The ruins of the Palas von Alt-Ems

Alternative name (s): Alt Embs
Creation time : around 1100 to 1200
Castle type : Hilltop castle
Conservation status: ruin
Standing position : Ministeriale
Place: Hohenems
Geographical location 47 ° 21 '48.7 "  N , 9 ° 41' 45.5"  E Coordinates: 47 ° 21 '48.7 "  N , 9 ° 41' 45.5"  E
Height: 797  m above sea level A.
Alt-Ems (Vorarlberg)
Alt-Ems

Alt-Ems is the ruin of a hilltop castle near Hohenems in Vorarlberg ( Austria ).

location

This castle complex was located 740 meters above sea level, about 300 meters above the Vorarlberg Rhine Valley on the vertically rising rocky ridge above the market , the so-called Schlossberg .

In the last stage of expansion at the beginning of the 17th century, the system reached from the rock head "Miss" in the north of the castle over the wide castle saddle (castle meadow) and the stronghold to the outer works on the "Gätzle" and "Güggenstein" in the southwestern rock slope.

The name Alt-Ems (or Alt-Embs ) is derived from "Alta-Embs" (Latin "altus" = high) and means something like "Hohe Ems". The name of the city of Hohenems is derived from this today .

history

The originally Guelph and from 1179/1191 Staufer castle was owned by the Ems ministries and since the end of the 12th century the Alt-Ems castle has been one of the most powerful and largest castle complexes in all of southern Germany. The Staufer fortress served, among other things, as a repository for prominent prisoners such as Wilhelm III from 1195 . (Sicily) or in 1206 Archbishop Bruno of Cologne . In 1407 the castle complex was destroyed in the Appenzell War.
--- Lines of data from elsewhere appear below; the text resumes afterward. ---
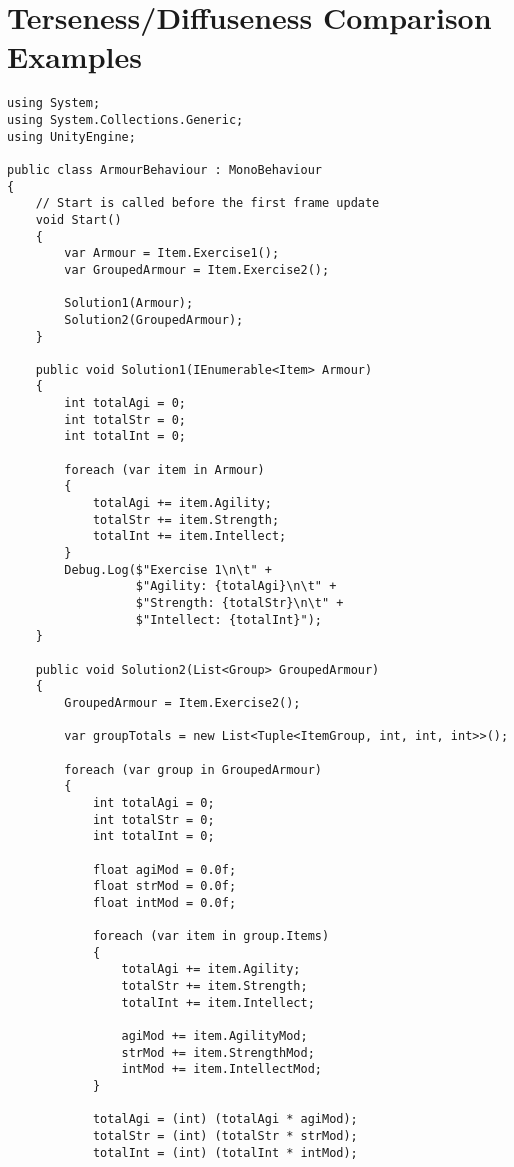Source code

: \chapter{Terseness/Diffuseness Comparison Examples} \label{app:terse-diff-comp}

\begin{listing}[H]
\begin{verbatim}
using System;
using System.Collections.Generic;
using UnityEngine;

public class ArmourBehaviour : MonoBehaviour
{
    // Start is called before the first frame update
    void Start()
    {
        var Armour = Item.Exercise1();
        var GroupedArmour = Item.Exercise2();

        Solution1(Armour);
        Solution2(GroupedArmour);
    }

    public void Solution1(IEnumerable<Item> Armour)
    {
        int totalAgi = 0;
        int totalStr = 0;
        int totalInt = 0;

        foreach (var item in Armour)
        {
            totalAgi += item.Agility;
            totalStr += item.Strength;
            totalInt += item.Intellect;
        }
        Debug.Log($"Exercise 1\n\t" +
                  $"Agility: {totalAgi}\n\t" +
                  $"Strength: {totalStr}\n\t" +
                  $"Intellect: {totalInt}");
    }

    public void Solution2(List<Group> GroupedArmour)
    {
        GroupedArmour = Item.Exercise2();

        var groupTotals = new List<Tuple<ItemGroup, int, int, int>>();

        foreach (var group in GroupedArmour)
        {
            int totalAgi = 0;
            int totalStr = 0;
            int totalInt = 0;

            float agiMod = 0.0f;
            float strMod = 0.0f;
            float intMod = 0.0f;

            foreach (var item in group.Items)
            {
                totalAgi += item.Agility;
                totalStr += item.Strength;
                totalInt += item.Intellect;

                agiMod += item.AgilityMod;
                strMod += item.StrengthMod;
                intMod += item.IntellectMod;
            }

            totalAgi = (int) (totalAgi * agiMod);
            totalStr = (int) (totalStr * strMod);
            totalInt = (int) (totalInt * intMod);


\end{verbatim}
\end{listing}
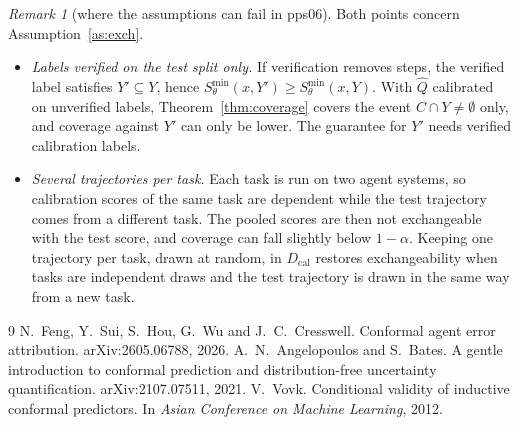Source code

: \documentclass[10pt,a4paper]{article}
\theoremstyle{definition}
\theoremstyle{remark}
\newtheorem{remark}{Remark}
\newcommand{\C}{C}
\newcommand{\Qhat}{\widehat Q}
\newcommand{\Smin}{S^{\min}}
\newcommand{\Dcal}{D_{\mathrm{cal}}}
\begin{document}
\begin{remark}[where the assumptions can fail in pps06] \label{rem:fail}
Both points concern Assumption~\ref{as:exch}.
\begin{itemize}
\item \emph{Labels verified on the test split only.} If verification removes steps, the verified label satisfies $Y'\subseteq Y$, hence $\Smin_\theta(x,Y')\ge\Smin_\theta(x,Y)$. With $\Qhat$ calibrated on unverified labels, Theorem~\ref{thm:coverage} covers the event $\C\cap Y\neq\emptyset$ only, and coverage against $Y'$ can only be lower. The guarantee for $Y'$ needs verified calibration labels.
\item \emph{Several trajectories per task.} Each task is run on two agent systems, so calibration scores of the same task are dependent while the test trajectory comes from a different task. The pooled scores are then not exchangeable with the test score, and coverage can fall slightly below $1-\alpha$. Keeping one trajectory per task, drawn at random, in $\Dcal$ restores exchangeability when tasks are independent draws and the test trajectory is drawn in the same way from a new task.
\end{itemize}
\end{remark}

\begin{thebibliography}{9}\small
{} N.~Feng, Y.~Sui, S.~Hou, G.~Wu and J.~C.~Cresswell. Conformal agent error attribution. arXiv:2605.06788, 2026.
 A.~N.~Angelopoulos and S.~Bates. A gentle introduction to conformal prediction and distribution-free uncertainty quantification. arXiv:2107.07511, 2021.
 V.~Vovk. Conditional validity of inductive conformal predictors. In \emph{Asian Conference on Machine Learning}, 2012.
\end{thebibliography}
\end{document}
Under Count Jakob Hannibal I von Hohenems (1530–1587) extensive alterations and extensions took place around 1500, and with Count Kaspar von Hohenems (1573–1640) the expansion into an extensive Renaissance fortress based on plans by Martino Longhi took place from 1566 . After the Count of Hohenems died out , the castle went to Austria in 1765 and was auctioned off for demolition in 1792.

In the years from 1938 to 1940 and 1965/66 the castle ruins were heavily restored, and from 2006 to 2007 the ruins were redeveloped. Today the ruins are mostly privately owned by the Waldburg-Zeil-Hohenems family .

investment

General plan of the Hohenems castle ruins by Otto Piper

The extraordinarily narrow, elongated Alt-Ems castle complex, with seven gates, a drawbridge and 47 rooms, was once one of the largest castle complexes in southern Germany. The castle originally had a length of 800 meters and a width of up to 85 meters. Access was via the tongue-shaped barbican in the northeast with a solidly walled-in circular body (built in the first half of the 16th century). The outworks have been preserved only in a few residues.

The foundations of the east wall represent the only remnants of the original castle complex from the 12th century - the remaining walls are all from the late Middle Ages and have been changed several times. With the exception of the late medieval curtain wall, which is partly reinforced with jagged edges , the building components of the stronghold adjoining the south-west are only preserved at the foundation level. The former four-storey palace has a parallelogram-like warped quadrangular floor plan.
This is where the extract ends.